Unit 7 Session 2 (Click for link to problem statements)
Understand what the interviewer is asking for by using test cases and questions about the problem.
- Established a set (2-3) of test cases to verify their own solution later.
- Established a set (1-2) of edge cases to verify their solution handles complexities.
- Have fully understood the problem and have no clarifying questions.
- Have you verified any Time/Space Constraints for this problem?
HAPPY CASE
Input: arr = [9, 12, 15, 2, 5, 6, 8], target = 5
Output: 4
Explanation: The target 5 is found at index 4.
EDGE CASE
Input: arr = [9, 12, 15, 2, 5, 6, 8], target = 7
Output: -1
Explanation: The target 7 is not in the list.
Match what this problem looks like to known categories of problems, e.g. Linked List or Dynamic Programming, and strategies or patterns in those categories.
This problem is an extension of the classic binary search applied to a circularly sorted array:
Plan the solution with appropriate visualizations and pseudocode.
General Idea: Implement binary search with additional checks to handle the circular nature of the array.
1) Start with pointers at the beginning (`low`) and end (`high`) of the array.
2) While `low` is less than or equal to `high`:
- Calculate the middle index (`mid`).
- Check if `mid` is the target. If so, return `mid`.
- Determine which half of the array is properly sorted:
- If the left half is sorted (i.e., `arr[low] <= arr[mid]`):
- If the target lies within this sorted half, adjust `high`.
- Otherwise, adjust `low`.
- If the right half is sorted:
- If the target lies within this sorted half, adjust `low`.
- Otherwise, adjust `high`.
3) If the loop concludes without finding the target, return -1.
⚠️ Common Mistakes
Implement the code to solve the algorithm.

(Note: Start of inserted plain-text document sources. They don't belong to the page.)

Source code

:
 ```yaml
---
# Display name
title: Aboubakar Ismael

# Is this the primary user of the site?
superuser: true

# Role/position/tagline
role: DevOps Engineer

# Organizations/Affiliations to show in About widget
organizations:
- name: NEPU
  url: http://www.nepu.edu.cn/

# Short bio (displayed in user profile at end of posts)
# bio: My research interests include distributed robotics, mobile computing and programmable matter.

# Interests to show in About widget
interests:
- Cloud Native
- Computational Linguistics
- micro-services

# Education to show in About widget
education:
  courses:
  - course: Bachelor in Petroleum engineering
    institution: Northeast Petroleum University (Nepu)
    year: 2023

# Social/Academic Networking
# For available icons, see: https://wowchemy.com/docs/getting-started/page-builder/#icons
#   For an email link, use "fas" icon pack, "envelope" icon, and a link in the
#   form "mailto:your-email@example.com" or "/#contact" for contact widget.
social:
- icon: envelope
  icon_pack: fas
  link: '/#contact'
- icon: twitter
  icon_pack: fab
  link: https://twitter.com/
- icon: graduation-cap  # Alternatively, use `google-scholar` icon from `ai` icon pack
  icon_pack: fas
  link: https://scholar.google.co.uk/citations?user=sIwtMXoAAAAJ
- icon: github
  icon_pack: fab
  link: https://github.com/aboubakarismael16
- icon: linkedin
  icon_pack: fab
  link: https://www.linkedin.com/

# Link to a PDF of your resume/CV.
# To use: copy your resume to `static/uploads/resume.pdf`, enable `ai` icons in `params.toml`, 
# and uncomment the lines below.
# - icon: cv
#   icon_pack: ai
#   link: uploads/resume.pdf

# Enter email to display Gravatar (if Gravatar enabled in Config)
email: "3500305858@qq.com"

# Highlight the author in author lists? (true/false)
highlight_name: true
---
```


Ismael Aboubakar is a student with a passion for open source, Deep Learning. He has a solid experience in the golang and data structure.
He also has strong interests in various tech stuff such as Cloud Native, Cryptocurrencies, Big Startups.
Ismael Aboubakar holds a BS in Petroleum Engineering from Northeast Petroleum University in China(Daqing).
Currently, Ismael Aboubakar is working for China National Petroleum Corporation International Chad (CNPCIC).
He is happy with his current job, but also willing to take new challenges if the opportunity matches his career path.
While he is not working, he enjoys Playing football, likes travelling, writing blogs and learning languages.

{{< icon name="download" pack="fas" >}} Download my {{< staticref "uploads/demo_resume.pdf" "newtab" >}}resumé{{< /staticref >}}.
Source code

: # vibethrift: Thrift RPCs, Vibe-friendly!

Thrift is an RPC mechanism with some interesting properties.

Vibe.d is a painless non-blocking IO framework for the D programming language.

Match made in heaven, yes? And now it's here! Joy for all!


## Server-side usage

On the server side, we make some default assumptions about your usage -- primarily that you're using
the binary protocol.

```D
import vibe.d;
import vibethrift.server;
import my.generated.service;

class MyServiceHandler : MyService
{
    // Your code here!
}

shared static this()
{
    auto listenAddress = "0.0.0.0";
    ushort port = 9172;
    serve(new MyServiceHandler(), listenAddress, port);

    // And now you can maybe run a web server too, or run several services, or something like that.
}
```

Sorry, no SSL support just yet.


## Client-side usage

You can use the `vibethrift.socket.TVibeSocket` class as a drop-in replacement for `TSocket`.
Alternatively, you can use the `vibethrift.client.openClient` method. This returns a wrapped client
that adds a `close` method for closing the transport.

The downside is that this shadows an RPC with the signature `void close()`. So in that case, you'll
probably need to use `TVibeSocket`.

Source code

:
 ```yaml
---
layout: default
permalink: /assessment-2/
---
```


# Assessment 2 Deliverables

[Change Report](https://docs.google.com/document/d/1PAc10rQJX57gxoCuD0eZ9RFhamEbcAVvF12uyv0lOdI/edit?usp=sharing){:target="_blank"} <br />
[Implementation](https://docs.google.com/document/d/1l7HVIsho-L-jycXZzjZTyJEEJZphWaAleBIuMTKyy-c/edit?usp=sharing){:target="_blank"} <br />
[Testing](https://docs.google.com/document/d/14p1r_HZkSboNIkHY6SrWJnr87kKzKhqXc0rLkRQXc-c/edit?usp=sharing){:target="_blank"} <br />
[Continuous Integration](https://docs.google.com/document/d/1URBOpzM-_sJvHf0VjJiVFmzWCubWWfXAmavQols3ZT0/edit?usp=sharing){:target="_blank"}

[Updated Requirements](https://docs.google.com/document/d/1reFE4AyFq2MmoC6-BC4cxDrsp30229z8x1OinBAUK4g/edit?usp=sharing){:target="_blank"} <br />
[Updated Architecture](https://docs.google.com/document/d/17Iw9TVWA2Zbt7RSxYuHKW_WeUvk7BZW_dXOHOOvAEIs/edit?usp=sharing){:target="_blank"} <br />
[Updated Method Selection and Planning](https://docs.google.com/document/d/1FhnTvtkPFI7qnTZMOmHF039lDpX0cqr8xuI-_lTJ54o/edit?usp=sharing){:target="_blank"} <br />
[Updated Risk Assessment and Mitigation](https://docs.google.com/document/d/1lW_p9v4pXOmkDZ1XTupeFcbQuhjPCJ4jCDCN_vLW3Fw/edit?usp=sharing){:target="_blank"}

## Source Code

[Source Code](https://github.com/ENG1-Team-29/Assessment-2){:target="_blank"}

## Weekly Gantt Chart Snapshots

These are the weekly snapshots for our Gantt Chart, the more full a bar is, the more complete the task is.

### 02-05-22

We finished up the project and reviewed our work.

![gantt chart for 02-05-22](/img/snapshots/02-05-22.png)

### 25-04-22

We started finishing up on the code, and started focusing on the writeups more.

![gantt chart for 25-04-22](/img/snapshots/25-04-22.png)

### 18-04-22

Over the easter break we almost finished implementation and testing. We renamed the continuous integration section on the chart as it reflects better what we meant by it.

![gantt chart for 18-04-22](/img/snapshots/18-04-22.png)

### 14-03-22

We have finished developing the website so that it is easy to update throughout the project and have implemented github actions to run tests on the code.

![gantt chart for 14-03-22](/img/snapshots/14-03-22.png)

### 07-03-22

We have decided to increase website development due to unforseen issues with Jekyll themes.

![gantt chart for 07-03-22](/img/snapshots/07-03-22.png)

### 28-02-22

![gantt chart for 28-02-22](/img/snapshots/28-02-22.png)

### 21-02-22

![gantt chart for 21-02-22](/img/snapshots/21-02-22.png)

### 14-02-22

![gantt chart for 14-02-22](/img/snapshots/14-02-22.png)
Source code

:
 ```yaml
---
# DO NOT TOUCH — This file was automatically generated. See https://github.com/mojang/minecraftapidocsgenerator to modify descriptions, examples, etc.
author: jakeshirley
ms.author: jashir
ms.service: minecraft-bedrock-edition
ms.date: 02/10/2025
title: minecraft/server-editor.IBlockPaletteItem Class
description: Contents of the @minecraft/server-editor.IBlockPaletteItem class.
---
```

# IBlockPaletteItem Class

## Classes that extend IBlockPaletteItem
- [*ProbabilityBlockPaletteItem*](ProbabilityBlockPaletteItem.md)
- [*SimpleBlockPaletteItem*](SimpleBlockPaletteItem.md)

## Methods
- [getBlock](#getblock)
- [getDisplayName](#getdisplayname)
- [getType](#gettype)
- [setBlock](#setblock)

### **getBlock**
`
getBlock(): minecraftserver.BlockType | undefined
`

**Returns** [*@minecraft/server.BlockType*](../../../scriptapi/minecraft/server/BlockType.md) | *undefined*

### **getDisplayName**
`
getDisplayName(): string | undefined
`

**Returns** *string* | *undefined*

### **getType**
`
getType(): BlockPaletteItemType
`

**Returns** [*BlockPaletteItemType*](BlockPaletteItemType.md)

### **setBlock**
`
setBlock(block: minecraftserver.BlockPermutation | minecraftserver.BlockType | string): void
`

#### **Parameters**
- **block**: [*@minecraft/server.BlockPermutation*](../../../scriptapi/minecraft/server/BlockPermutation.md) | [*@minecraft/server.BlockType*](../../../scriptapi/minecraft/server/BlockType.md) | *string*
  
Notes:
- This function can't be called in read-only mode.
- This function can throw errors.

def search_in_rotated_array(arr, target):
low, high = 0, len(arr) - 1
while low <= high:
mid = (low + high) // 2
if arr[mid] == target:
return mid
if arr[low] <= arr[mid]: # Left half is sorted
if arr[low] <= target < arr[mid]:
high = mid - 1
else:
low = mid + 1
else: # Right half is sorted
if arr[mid] < target <= arr[high]:
low = mid + 1
else:
high = mid - 1
return -1 # Target not found
Review the code by running specific example(s) and recording values (watchlist) of your code's variables along the way.
Evaluate the performance of your algorithm and state any strong/weak or future potential work.
O(log n)
because the algorithm continues to halve the search space despite the array's rotation.O(1)
because it uses a constant amount of space.